--- Input material ---

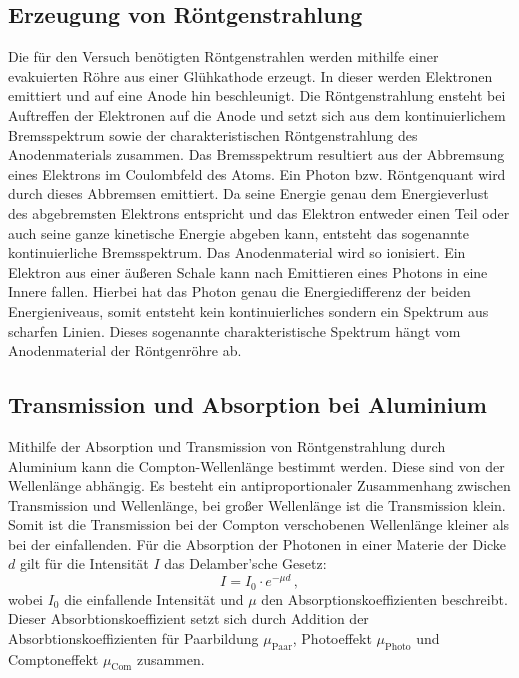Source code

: \subsection{Erzeugung von Röntgenstrahlung}
\noindent
Die für den Versuch benötigten Röntgenstrahlen werden mithilfe einer evakuierten Röhre aus einer Glühkathode erzeugt.
In dieser werden  Elektronen emittiert und auf eine Anode hin beschleunigt.
Die Röntgenstrahlung ensteht bei Auftreffen der Elektronen auf die Anode und setzt sich aus dem kontinuierlichem Bremsspektrum sowie der charakteristischen Röntgenstrahlung des Anodenmaterials zusammen.
Das Bremsspektrum resultiert aus der Abbremsung eines Elektrons im Coulombfeld des Atoms.
Ein Photon bzw. Röntgenquant wird durch dieses Abbremsen emittiert.
Da seine Energie genau dem Energieverlust des abgebremsten Elektrons entspricht und das Elektron entweder einen Teil oder auch seine ganze kinetische Energie abgeben kann, entsteht das sogenannte kontinuierliche Bremsspektrum.
\noindent
Das Anodenmaterial wird so ionisiert.
Ein Elektron aus einer äußeren Schale kann nach Emittieren eines Photons in eine Innere fallen.
Hierbei hat das Photon genau die Energiedifferenz der beiden Energieniveaus, somit entsteht kein kontinuierliches sondern ein Spektrum aus scharfen Linien.
Dieses sogenannte charakteristische Spektrum hängt vom Anodenmaterial der Röntgenröhre ab.


\subsection{Transmission und Absorption bei Aluminium}
\noindent
Mithilfe der Absorption und Transmission von Röntgenstrahlung durch Aluminium kann die Compton-Wellenlänge bestimmt werden.
Diese sind von der Wellenlänge abhängig.
Es besteht ein antiproportionaler Zusammenhang zwischen Transmission und Wellenlänge, bei großer Wellenlänge ist die Transmission klein.
Somit ist die Transmission bei der Compton verschobenen Wellenlänge kleiner als bei der einfallenden.
Für die Absorption der Photonen in einer Materie der Dicke $d$ gilt für die Intensität $I$ das Delamber'sche Gesetz:
\begin{equation*}
    I = I_0 \cdot e^{-\mu d} \, ,
\end{equation*}
wobei $I_0$ die einfallende Intensität und $\mu$ den Absorptionskoeffizienten beschreibt.
Dieser Absorbtionskoeffizient setzt sich durch Addition der Absorbtionskoeffizienten für Paarbildung $\mu_\text{Paar}$, Photoeffekt $\mu_\text{Photo}$ und Comptoneffekt $\mu_\text{Com}$ zusammen.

---

Every line of the listing that includes the word "emittiert" belongs in the answer.

In dieser werden  Elektronen emittiert und auf eine Anode hin beschleunigt.
Ein Photon bzw. Röntgenquant wird durch dieses Abbremsen emittiert.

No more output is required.